- Collaborators:Bernadberoy Ingenierie, Energeco, Cabinet Alain Biasi, Lignes Environnement, Bâtiment
- Architect In Charge:Bertrand Perreaux, Ludovic Le Bras
Text description provided by the architects. The campus of University of Pau et Pays de l’Adour (UPPA), bearing the hallmark of its architect André Grésy, is immersed in wooded grounds and has a strong relationship with its environment. In order to comply with the project developed by the university, to coordinate the different activities, and to upgrade - in terms of quantity and quality - the material means and real estate, the building of the Faculté de Droit, Economie et Gestion - Faculty of Law, Economics & Management - and of the Institut d’Administration des Entreprises - Institute of Business Administration - is reorganized, and an extension of the research centre is created.
The world of research is constantly changing. Therefore the project developed by Patrick Mauger is open-ended.
Inside, the entrance lobby is considerably enlarged. Orientation is facilitated. Circulation flows are separated. New vertical circulation routes allow better connections between floor levels, and it will be possible to create future extensions by adapting them. These strongly-marked architectural spaces make it easy for users to find their bearings and create favourable conditions for communication. On the south, an extension with full-height glazing is added onto the existing longitudinal building, extending the developed architecture into the grounds, to accommodate functions of the programme. A wide central stairway winds around a void bathed in overhead lighting. The stairway is a real sculptural work in white concrete, and is the spinal column of the scheme, set in a stairwell of red concrete, which gives it its force and allows all users to immediately find their bearings.

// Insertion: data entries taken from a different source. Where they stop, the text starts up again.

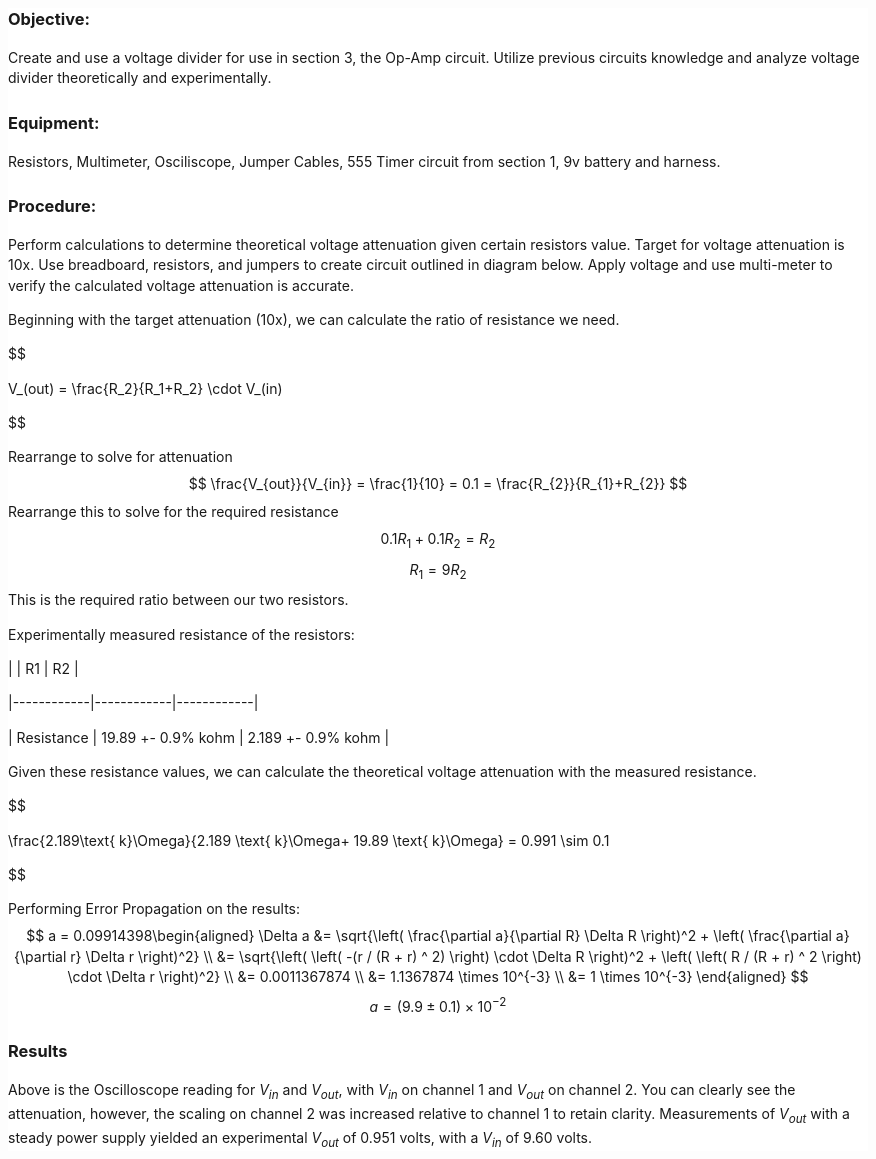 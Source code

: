 ### Objective: 
Create and use a voltage divider for use in section 3, the Op-Amp circuit. Utilize previous circuits knowledge and analyze voltage divider theoretically and experimentally.

### Equipment: 
Resistors, Multimeter, Osciliscope, Jumper Cables, 555 Timer circuit from section 1, 9v battery and harness.
### Procedure:
Perform calculations to determine theoretical voltage attenuation given certain resistors value. Target for voltage attenuation is 10x. Use breadboard, resistors, and jumpers to create circuit outlined in diagram below. Apply voltage and use multi-meter to verify the calculated voltage attenuation is accurate.

Beginning with the target attenuation (10x), we can calculate the ratio of resistance we need.

$$

V_(out) = \frac{R_2}{R_1+R_2} \cdot V_(in)

$$

Rearrange to solve for attenuation
$$
\frac{V_{out}}{V_{in}} = \frac{1}{10} = 0.1 = \frac{R_{2}}{R_{1}+R_{2}}
$$
Rearrange this to solve for the required resistance
$$
0.1R_{1} + 0.1R_{2} = R_{2}
$$
$$
R_{1}  = 9R_{2}
$$
This is the required ratio between our two resistors. 

Experimentally measured resistance of the resistors:

| | R1 | R2 |

|------------|------------|------------|

| Resistance | 19.89 +- 0.9% kohm | 2.189 +- 0.9% kohm |

  

Given these resistance values, we can calculate the theoretical voltage attenuation with the measured resistance.

$$

\frac{2.189\text{ k}\Omega}{2.189 \text{ k}\Omega+ 19.89 \text{ k}\Omega} = 0.991 \sim 0.1

$$

Performing Error Propagation on the results:
$$
a = 0.09914398\begin{aligned} \Delta a &= \sqrt{\left( \frac{\partial a}{\partial R} \Delta R \right)^2 + \left( \frac{\partial a}{\partial r} \Delta r \right)^2} \\ &= \sqrt{\left( \left( -(r / (R + r) ^ 2) \right) \cdot \Delta R \right)^2 + \left( \left( R / (R + r) ^ 2 \right) \cdot \Delta r \right)^2} \\ &= 0.0011367874 \\ &= 1.1367874 \times 10^{-3} \\ &= 1 \times 10^{-3} \end{aligned}
$$
$$
a = \left( 9.9 \pm 0.1 \right) \times 10^{-2}
$$
### Results
Above is the Oscilloscope reading for $V_{in}$ and $V_{out}$, with $V_{in}$ on channel 1 and $V_{out}$ on channel 2. You can clearly see the attenuation, however, the scaling on channel 2 was increased relative to channel 1 to retain clarity. Measurements of $V_{out}$ with a steady power supply yielded an experimental $V_{out}$ of 0.951 volts, with a $V_{in}$ of 9.60 volts.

It is accessible from communal areas for research teachers, seminars and thesis presentations, and from the administration offices of the doctoral school, and it leads to the upper floor levels, at the junction of the documentation areas and the research centres’ offices.
Outside, the façade is revised and modernised. The horizontal bands of tiled canopies, which characterise the initial architecture, are adapted. A random mix of 5 colours of roof tiles, both enamelled and non-enamelled, livens up the façades of the new building, facilitating identification. These new tiled canopies cover housings for retractable tilting sun-shade louvers, which allow personalised control of daylight admission and optimal thermal control of solar gain.
The use of bio-sourced ecologically responsible materials - external and internal wood joinery, including parquet wood strip flooring, wood wool external insulation, and terracotta tiles - helps to limit the new building’s carbon footprint. Other active devices and measures complement the work on the environmental approach: energy recovery from all air handling units, additional night-time ventilation, a BMS - building management system - and double flow ventilation to reduce energy consumption, and optimised natural daylighting.
Terracotta tile -A revised, modernised façade with terracotta roof tiles
The existing architecture is strongly marked by the horizontal bands of timber support frames covered with flammé red terracotta flat tiles. They provide protection from the sun and natural shade in the internal spaces which suffer from a lack of natural daylighting. To make up for this deficit and to improve the penetration of daylight, the extension’s new façades meet the aim of reinterpreting the existing architecture, while improving it and modernising its image.
Nearly 25,500 terracotta roof tiles, of the Aleonard Koramic type made by Wienerberger, were necessary for covering the new canopies:
- 17,500 non-enamelled roof tiles (i.e., 70%) of flammé red colour,extending the tiles of the existing building,
- 8,000 enamelled roof tiles (i.e., 30%) with 4 new colours: blue, red, yellow and yellow ochre.
A random mix of these 5 colours livens up the façades of the new building and allows their identification. Each of the 25,500 made-to-measure 10 cm x 20 cm terracotta flat tiles is clipped to the metal frames. All the frames, measuring 3 m x 2.15 m, are placed according to the façade grid of the timber window frames (1 m x 2 m) while maintaining the inclination and alignment on the existing canopies. According to the varying exposure, a play of solids and voids enlivens the façades of the new parts. The sun-shields are gradually perforated, depending on how close they are to the existing building: they are more dense on the north-east and north-west to link to the existing building, and less dense on the south to highlight and enhance the new research centres.
With this perforation, daylight enters the reading rooms more abundantly in the spring, autumn and winter. On the west and east façades of offices located around the perimeter, retractable tilting sun-shade louvers are fastened to the structure of the canopies. They filter sunlight and allow personalised control of daylight admissions, according to the sun’s course.
All facings on the new façades are in a variety of colours:
- 5 colours of flat roof tiles,
- 3 colours of bakelized wood,
- 3 colours on retractable external blinds,
- 3 colours of lasure surface coating applied to the timber window frames.
These colour combinations of façade materials, which can be seen by everyone from the campus, create the new image of the university.